▶ _Task to carry out_: Once the pictures are removed, restate the data below word for word.
<<<<
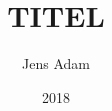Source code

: \documentclass[
  BCOR=12mm,     %
  parskip=half,  %
  open=any,      %
  cleardoublepage=plain,  %
]{tudothesis}
\author{Jens Adam}
\title{TITEL}
\date{2018}
\begin{document}
\frontmatter
\maketitle

\makecorrectorpage

%
\tableofcontents

\mainmatter







\printbibliography

\appendix
% 
% 
% 

\backmatter


\cleardoublepage

\end{document}
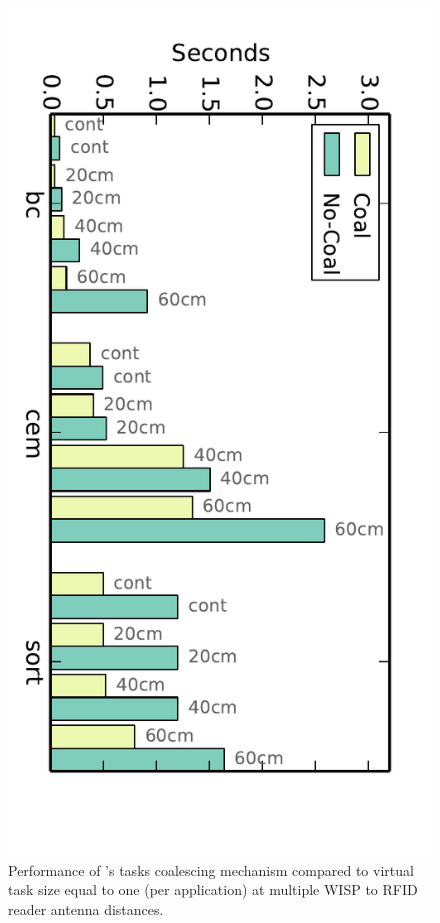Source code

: \begin{figure}
	\centering
	\includegraphics[width=\columnwidth]{figures/coalescing}
	\caption{Performance of \sys's  tasks coalescing mechanism compared to virtual task size equal to one (per application) at multiple WISP to RFID reader antenna distances.}
	\label{fig:coalescing}
\end{figure}

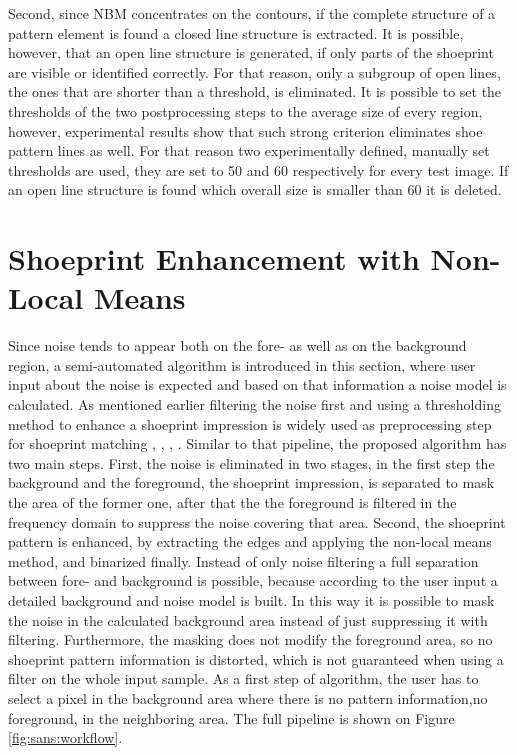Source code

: \documentclass[draft,final]{vutinfth} %
\begin{document}
Second, since NBM concentrates on the contours, if the complete structure of a pattern element is found a closed line structure is extracted.
It is possible, however, that an open line structure is generated,  if only parts of the shoeprint are visible or identified correctly.
For that reason, only a subgroup of open lines, the ones that are shorter than a threshold, is eliminated.
It is possible to set the thresholds of the two postprocessing steps to the average size of every region, however, experimental results show that such strong criterion eliminates shoe pattern lines as well.
For that reason two experimentally defined, manually set thresholds are used, they are set to 50 and 60 respectively for every test image.
If an open line structure is found which overall size is smaller than 60 it is deleted.

\section{Shoeprint Enhancement with Non-Local Means}
\par
Since noise tends to appear both on the fore- as well as on the background region, a semi-automated algorithm is introduced in this section, where user input about the noise is expected and based on that information a noise model is calculated.
As mentioned earlier filtering the noise first and using a thresholding method to enhance a shoeprint impression is widely used as preprocessing step for shoeprint matching \cite{alizadeh2017automatic}, \cite{wang2014automatic}, \cite{li2014retrieval}, \cite{kong2014novel}.
Similar to that pipeline, the proposed algorithm has two main steps.
First, the noise is eliminated in two stages, in the first step the background and the foreground, the shoeprint impression, is separated to mask the area of the former one, after that the the foreground is filtered in the frequency domain to suppress  the noise covering that area.
Second, the shoeprint pattern is enhanced, by extracting the edges and applying the non-local means method, and binarized finally.
Instead of only noise filtering a full separation between fore- and background is possible, because according to the user input a detailed background and noise model is built.
In this way it is possible to mask the noise in the calculated background area instead of just suppressing it with filtering.
Furthermore, the masking does not modify the foreground area, so no shoeprint pattern information is distorted, which is not guaranteed when using a filter on the whole input sample.
As a first step of algorithm, the user has to select a pixel in the background area where there is no pattern information,no foreground, in the neighboring area.
The full pipeline is shown on Figure \ref{fig:sans:workflow}.
\end{document}
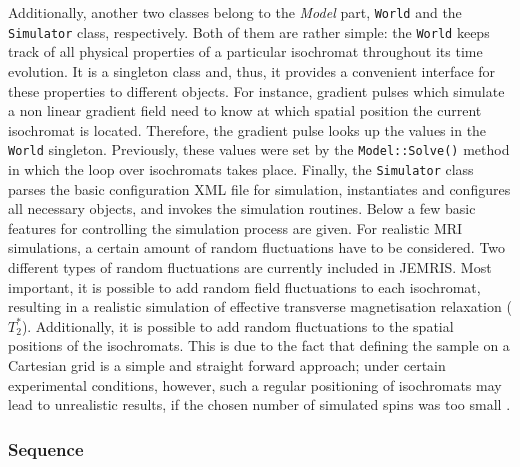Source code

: \documentclass[journal,onecolumn,12pt]{IEEEtran}
\begin{document}
Additionally, another two classes belong to the {\it Model} part, \verb+World+ and the \verb+Simulator+ class,
respectively. Both of them are rather simple: the \verb+World+ keeps track of all physical properties of a particular
isochromat throughout its time evolution. It is a singleton class and, thus, it provides a convenient interface for
these properties to different objects. For instance, gradient pulses which simulate a non linear gradient field need to
know at which spatial position the current isochromat is located. Therefore, the gradient pulse looks up the values in
the \verb+World+ singleton. Previously, these values were set by the \verb+Model::Solve()+ method in which the loop over
isochromats takes place. Finally, the \verb+Simulator+ class parses the basic configuration XML file for simulation,
instantiates and configures all necessary objects, and invokes the simulation routines. Below a few basic features for
controlling the simulation process are given. For realistic MRI simulations, a certain amount of random fluctuations
have to be considered. Two different types of random fluctuations are currently included in JEMRIS. Most important, it
is possible to add random field fluctuations to each isochromat, resulting in a realistic simulation of effective
transverse magnetisation relaxation ($T_{2}^{*}$). Additionally, it is possible to add random fluctuations to the
spatial positions of the isochromats. This is due to the fact that defining the sample on a Cartesian grid is a simple
and straight forward approach; under certain experimental conditions, however, such a regular positioning of isochromats
may lead to unrealistic results, if the chosen number of simulated spins was too small \cite{sharp}.



\subsubsection{Sequence}\label{sssec:seq}
\end{document}
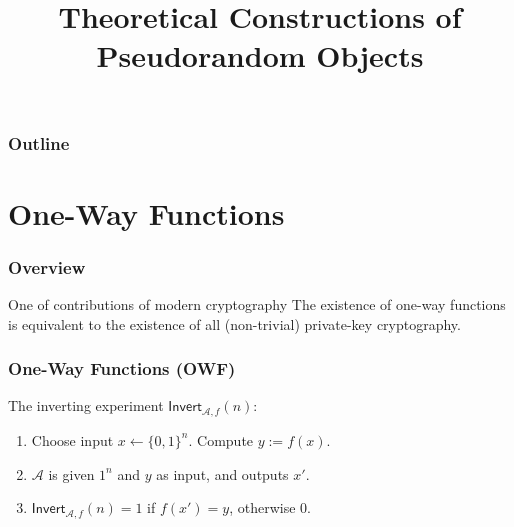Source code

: 

\title{Theoretical Constructions of Pseudorandom Objects}


\maketitle
\begin{frame}
\frametitle{Outline}
\tableofcontents
\end{frame}
\section{One-Way Functions}
\begin{frame}\frametitle{Overview}
\begin{figure}
\begin{center}

\end{center}
\end{figure}
\begin{alertblock}{One of contributions of modern cryptography}
The existence of one-way functions is equivalent to the existence of all (non-trivial) private-key cryptography.
\end{alertblock}
\end{frame}
\begin{frame}\frametitle{One-Way Functions (OWF)}
\begin{figure}
\begin{center}

\end{center}
\end{figure}
The inverting experiment $\mathsf{Invert}_{\mathcal{A},f}(n)$:
\begin{enumerate}
\item Choose input $x \gets \{0,1\}^n$. Compute $y := f(x)$.
\item $\mathcal{A}$ is given $1^n$ and $y$ as input, and outputs $x'$.
\item $\mathsf{Invert}_{\mathcal{A},f}(n) = 1$ if $f(x')=y$, otherwise 0.
\end{enumerate}

\end{frame}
>>>>
▶ _Solution below_:
Source code

: \documentclass[
  BCOR=12mm,     %
  parskip=half,  %
  open=any,      %
  cleardoublepage=plain,  %
]{tudothesis}
\author{Jens Adam}
\title{TITEL}
\date{2018}
\begin{document}
\frontmatter
\maketitle

\makecorrectorpage

%
\tableofcontents

\mainmatter







\printbibliography

\appendix
% 
% 
% 

\backmatter


\cleardoublepage

\end{document}
Source code

: \begin{figure}
	\centering
	\includegraphics[width=\columnwidth]{figures/coalescing}
	\caption{Performance of \sys's  tasks coalescing mechanism compared to virtual task size equal to one (per application) at multiple WISP to RFID reader antenna distances.}
	\label{fig:coalescing}
\end{figure}

Source code

: \documentclass[draft,final]{vutinfth} %
\begin{document}
Second, since NBM concentrates on the contours, if the complete structure of a pattern element is found a closed line structure is extracted.
It is possible, however, that an open line structure is generated,  if only parts of the shoeprint are visible or identified correctly.
For that reason, only a subgroup of open lines, the ones that are shorter than a threshold, is eliminated.
It is possible to set the thresholds of the two postprocessing steps to the average size of every region, however, experimental results show that such strong criterion eliminates shoe pattern lines as well.
For that reason two experimentally defined, manually set thresholds are used, they are set to 50 and 60 respectively for every test image.
If an open line structure is found which overall size is smaller than 60 it is deleted.

\section{Shoeprint Enhancement with Non-Local Means}
\par
Since noise tends to appear both on the fore- as well as on the background region, a semi-automated algorithm is introduced in this section, where user input about the noise is expected and based on that information a noise model is calculated.
As mentioned earlier filtering the noise first and using a thresholding method to enhance a shoeprint impression is widely used as preprocessing step for shoeprint matching \cite{alizadeh2017automatic}, \cite{wang2014automatic}, \cite{li2014retrieval}, \cite{kong2014novel}.
Similar to that pipeline, the proposed algorithm has two main steps.
First, the noise is eliminated in two stages, in the first step the background and the foreground, the shoeprint impression, is separated to mask the area of the former one, after that the the foreground is filtered in the frequency domain to suppress  the noise covering that area.
Second, the shoeprint pattern is enhanced, by extracting the edges and applying the non-local means method, and binarized finally.
Instead of only noise filtering a full separation between fore- and background is possible, because according to the user input a detailed background and noise model is built.
In this way it is possible to mask the noise in the calculated background area instead of just suppressing it with filtering.
Furthermore, the masking does not modify the foreground area, so no shoeprint pattern information is distorted, which is not guaranteed when using a filter on the whole input sample.
As a first step of algorithm, the user has to select a pixel in the background area where there is no pattern information,no foreground, in the neighboring area.
The full pipeline is shown on Figure \ref{fig:sans:workflow}.
\end{document}
Source code

: \documentclass[journal,onecolumn,12pt]{IEEEtran}
\begin{document}
Additionally, another two classes belong to the {\it Model} part, \verb+World+ and the \verb+Simulator+ class,
respectively. Both of them are rather simple: the \verb+World+ keeps track of all physical properties of a particular
isochromat throughout its time evolution. It is a singleton class and, thus, it provides a convenient interface for
these properties to different objects. For instance, gradient pulses which simulate a non linear gradient field need to
know at which spatial position the current isochromat is located. Therefore, the gradient pulse looks up the values in
the \verb+World+ singleton. Previously, these values were set by the \verb+Model::Solve()+ method in which the loop over
isochromats takes place. Finally, the \verb+Simulator+ class parses the basic configuration XML file for simulation,
instantiates and configures all necessary objects, and invokes the simulation routines. Below a few basic features for
controlling the simulation process are given. For realistic MRI simulations, a certain amount of random fluctuations
have to be considered. Two different types of random fluctuations are currently included in JEMRIS. Most important, it
is possible to add random field fluctuations to each isochromat, resulting in a realistic simulation of effective
transverse magnetisation relaxation ($T_{2}^{*}$). Additionally, it is possible to add random fluctuations to the
spatial positions of the isochromats. This is due to the fact that defining the sample on a Cartesian grid is a simple
and straight forward approach; under certain experimental conditions, however, such a regular positioning of isochromats
may lead to unrealistic results, if the chosen number of simulated spins was too small \cite{sharp}.



\subsubsection{Sequence}\label{sssec:seq}
\end{document}
Source code

: 

\title{Theoretical Constructions of Pseudorandom Objects}


\maketitle
\begin{frame}
\frametitle{Outline}
\tableofcontents
\end{frame}
\section{One-Way Functions}
\begin{frame}\frametitle{Overview}
\begin{figure}
\begin{center}

\end{center}
\end{figure}
\begin{alertblock}{One of contributions of modern cryptography}
The existence of one-way functions is equivalent to the existence of all (non-trivial) private-key cryptography.
\end{alertblock}
\end{frame}
\begin{frame}\frametitle{One-Way Functions (OWF)}
\begin{figure}
\begin{center}

\end{center}
\end{figure}
The inverting experiment $\mathsf{Invert}_{\mathcal{A},f}(n)$:
\begin{enumerate}
\item Choose input $x \gets \{0,1\}^n$. Compute $y := f(x)$.
\item $\mathcal{A}$ is given $1^n$ and $y$ as input, and outputs $x'$.
\item $\mathsf{Invert}_{\mathcal{A},f}(n) = 1$ if $f(x')=y$, otherwise 0.
\end{enumerate}

\end{frame}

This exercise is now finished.